● **Exercise objective**
Extract each line from the entries below that has the string "report" in it.

Document images with source code
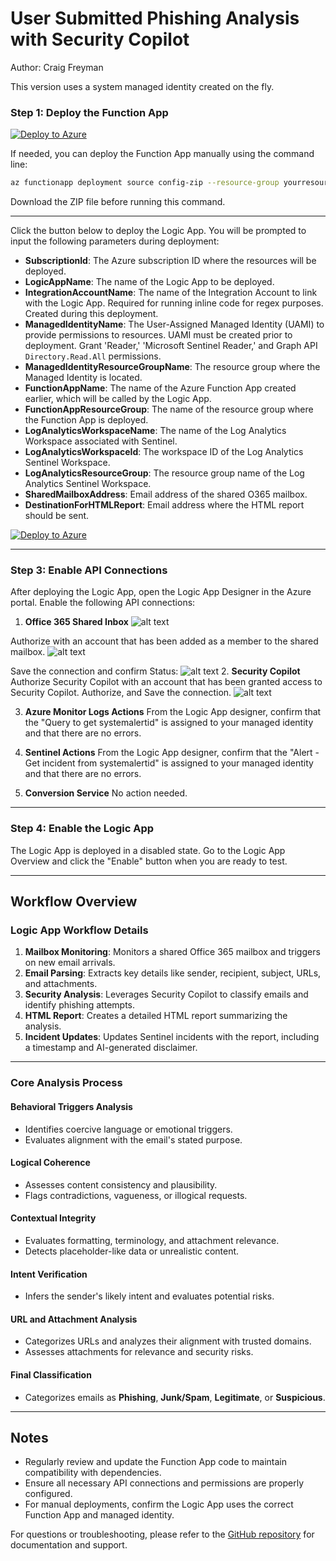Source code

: # User Submitted Phishing Analysis with Security Copilot
Author: Craig Freyman

This version uses a system managed identity created on the fly. 

### Step 1: Deploy the Function App

[![Deploy to Azure](https://aka.ms/deploytoazurebutton)](https://portal.azure.com/#create/Microsoft.Template/uri/https%3A%2F%2Fraw.githubusercontent.com%2Fcd1zz%2Fsecuritycopilot%2Frefs%2Fheads%2Fmain%2FLogicApps%2FPhishingLogicApp%2FPhishingLA_Sentinel_Comments_sysmng_identity%2Ffunctionapp_azuredeploy.json
)

If needed, you can deploy the Function App manually using the command line:
```bash
az functionapp deployment source config-zip --resource-group yourresourcegroup --name youremptyfunctionapp --src .\FunctionApp.zip
```
Download the ZIP file before running this command.

---



Click the button below to deploy the Logic App. You will be prompted to input the following parameters during deployment:

- **SubscriptionId**: The Azure subscription ID where the resources will be deployed.
- **LogicAppName**: The name of the Logic App to be deployed.
- **IntegrationAccountName**: The name of the Integration Account to link with the Logic App. Required for running inline code for regex purposes. Created during this deployment.
- **ManagedIdentityName**: The User-Assigned Managed Identity (UAMI) to provide permissions to resources. UAMI must be created prior to deployment. Grant 'Reader,' 'Microsoft Sentinel Reader,' and Graph API `Directory.Read.All` permissions.
- **ManagedIdentityResourceGroupName**: The resource group where the Managed Identity is located.
- **FunctionAppName**: The name of the Azure Function App created earlier, which will be called by the Logic App.
- **FunctionAppResourceGroup**: The name of the resource group where the Function App is deployed.
- **LogAnalyticsWorkspaceName**: The name of the Log Analytics Workspace associated with Sentinel.
- **LogAnalyticsWorkspaceId**: The workspace ID of the Log Analytics Sentinel Workspace.
- **LogAnalyticsResourceGroup**: The resource group name of the Log Analytics Sentinel Workspace.
- **SharedMailboxAddress**: Email address of the shared O365 mailbox.
- **DestinationForHTMLReport**: Email address where the HTML report should be sent.

[![Deploy to Azure](https://aka.ms/deploytoazurebutton)](https://portal.azure.com/#create/Microsoft.Template/uri/https%3A%2F%2Fraw.githubusercontent.com%2Fcd1zz%2Fsecuritycopilot%2Frefs%2Fheads%2Fmain%2FLogicApps%2FPhishingLogicApp%2FPhishingLA_Sentinel_Comments_sysmng_identity%2Flogicapp_azuredeploy.json
)

---

### Step 3: Enable API Connections

After deploying the Logic App, open the Logic App Designer in the Azure portal. Enable the following API connections:

1. **Office 365 Shared Inbox**
![alt text](image.png)

Authorize with an account that has been added as a member to the shared mailbox.
![alt text](image-1.png)

Save the connection and confirm Status:
![alt text](image-2.png)
2. **Security Copilot**
Authorize Security Copilot with an account that has been granted access to Security Copilot. Authorize, and Save the connection.
![alt text](image-3.png)

3. **Azure Monitor Logs Actions**
From the Logic App designer, confirm that the "Query to get systemalertid" is assigned to your managed identity and that there are no errors. 

4. **Sentinel Actions**
From the Logic App designer, confirm that the "Alert - Get incident from systemalertid" is assigned to your managed identity and that there are no errors. 

5. **Conversion Service**
No action needed.

---

### Step 4: Enable the Logic App

The Logic App is deployed in a disabled state. Go to the Logic App Overview and click the "Enable" button when you are ready to test.

---

## Workflow Overview

### **Logic App Workflow Details**

1. **Mailbox Monitoring**: Monitors a shared Office 365 mailbox and triggers on new email arrivals.
2. **Email Parsing**: Extracts key details like sender, recipient, subject, URLs, and attachments.
3. **Security Analysis**: Leverages Security Copilot to classify emails and identify phishing attempts.
4. **HTML Report**: Creates a detailed HTML report summarizing the analysis.
5. **Incident Updates**: Updates Sentinel incidents with the report, including a timestamp and AI-generated disclaimer.

---

### **Core Analysis Process**

#### Behavioral Triggers Analysis
- Identifies coercive language or emotional triggers.
- Evaluates alignment with the email's stated purpose.

#### Logical Coherence
- Assesses content consistency and plausibility.
- Flags contradictions, vagueness, or illogical requests.

#### Contextual Integrity
- Evaluates formatting, terminology, and attachment relevance.
- Detects placeholder-like data or unrealistic content.

#### Intent Verification
- Infers the sender's likely intent and evaluates potential risks.

#### URL and Attachment Analysis
- Categorizes URLs and analyzes their alignment with trusted domains.
- Assesses attachments for relevance and security risks.

#### Final Classification
- Categorizes emails as **Phishing**, **Junk/Spam**, **Legitimate**, or **Suspicious**.

---

## Notes

- Regularly review and update the Function App code to maintain compatibility with dependencies.
- Ensure all necessary API connections and permissions are properly configured.
- For manual deployments, confirm the Logic App uses the correct Function App and managed identity.

For questions or troubleshooting, please refer to the [GitHub repository](https://github.com/cd1zz/securitycopilot) for documentation and support.

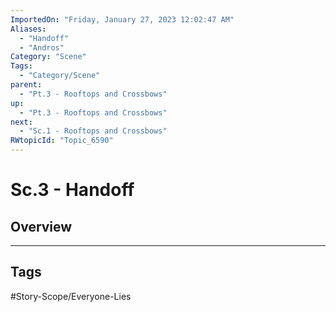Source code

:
 ```yaml
---
ImportedOn: "Friday, January 27, 2023 12:02:47 AM"
Aliases:
  - "Handoff"
  - "Andros"
Category: "Scene"
Tags:
  - "Category/Scene"
parent:
  - "Pt.3 - Rooftops and Crossbows"
up:
  - "Pt.3 - Rooftops and Crossbows"
next:
  - "Sc.1 - Rooftops and Crossbows"
RWtopicId: "Topic_6590"
---
```

# Sc.3 - Handoff
## Overview

---
## Tags
#Story-Scope/Everyone-Lies

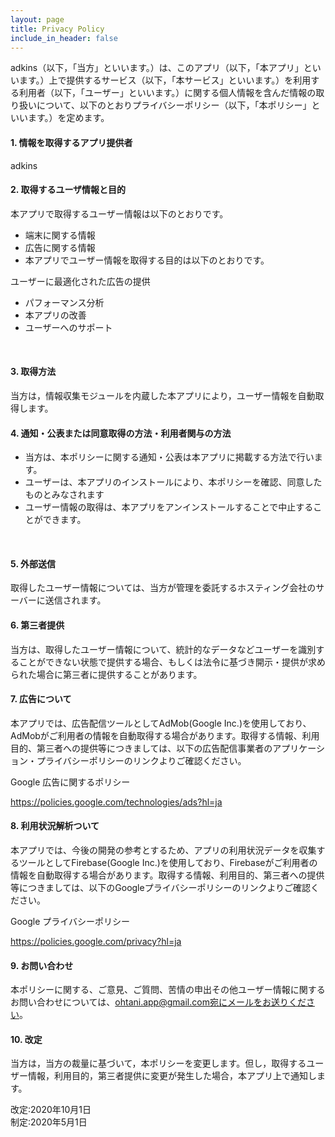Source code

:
 ```yaml
---
layout: page
title: Privacy Policy
include_in_header: false
---
```


adkins（以下，「当方」といいます。）は、このアプリ（以下，「本アプリ」といいます。）上で提供するサービス（以下，「本サービス」といいます。）を利用する利用者（以下，「ユーザー」といいます。）に関する個人情報を含んだ情報の取り扱いについて、以下のとおりプライバシーポリシー（以下，「本ポリシー」といいます。）を定めます。


#### 1. 情報を取得するアプリ提供者
adkins
<br>

#### 2. 取得するユーザ情報と目的
本アプリで取得するユーザー情報は以下のとおりです。

- 端末に関する情報
- 広告に関する情報
- 本アプリでユーザー情報を取得する目的は以下のとおりです。

ユーザーに最適化された広告の提供
- パフォーマンス分析
- 本アプリの改善
- ユーザーへのサポート
<br>

#### 3. 取得方法
当方は，情報収集モジュールを内蔵した本アプリにより，ユーザー情報を自動取得します。
<br>

#### 4. 通知・公表または同意取得の方法・利用者関与の方法
- 当方は、本ポリシーに関する通知・公表は本アプリに掲載する方法で行います。
- ユーザーは、本アプリのインストールにより、本ポリシーを確認、同意したものとみなされます
- ユーザー情報の取得は、本アプリをアンインストールすることで中止することができます。
<br>

#### 5. 外部送信
取得したユーザー情報については、当方が管理を委託するホスティング会社のサーバーに送信されます。
<br>

#### 6. 第三者提供
当方は、取得したユーザー情報について、統計的なデータなどユーザーを識別することができない状態で提供する場合、もしくは法令に基づき開示・提供が求められた場合に第三者に提供することがあります。
<br>

#### 7. 広告について
本アプリでは、広告配信ツールとしてAdMob(Google Inc.)を使用しており、AdMobがご利用者の情報を自動取得する場合があります。取得する情報、利用目的、第三者への提供等につきましては、以下の広告配信事業者のアプリケーション・プライバシーポリシーのリンクよりご確認ください。

Google 広告に関するポリシー

https://policies.google.com/technologies/ads?hl=ja
<br>

#### 8. 利用状況解析ついて
本アプリでは、今後の開発の参考とするため、アプリの利用状況データを収集するツールとしてFirebase(Google Inc.)を使用しており、Firebaseがご利用者の情報を自動取得する場合があります。取得する情報、利用目的、第三者への提供等につきましては、以下のGoogleプライバシーポリシーのリンクよりご確認ください。

Google プライバシーポリシー

https://policies.google.com/privacy?hl=ja
<br>

#### 9. お問い合わせ
本ポリシーに関する、ご意見、ご質問、苦情の申出その他ユーザー情報に関するお問い合わせについては、ohtani.app@gmail.com宛にメールをお送りください。
<br>

#### 10. 改定
当方は，当方の裁量に基づいて，本ポリシーを変更します。但し，取得するユーザー情報，利用目的，第三者提供に変更が発生した場合，本アプリ上で通知します。
<br>

改定:2020年10月1日
<br>
制定:2020年5月1日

● **Solution to this problem**
- **DestinationForHTMLReport**: Email address where the HTML report should be sent.
4. **HTML Report**: Creates a detailed HTML report summarizing the analysis.
5. **Incident Updates**: Updates Sentinel incidents with the report, including a timestamp and AI-generated disclaimer.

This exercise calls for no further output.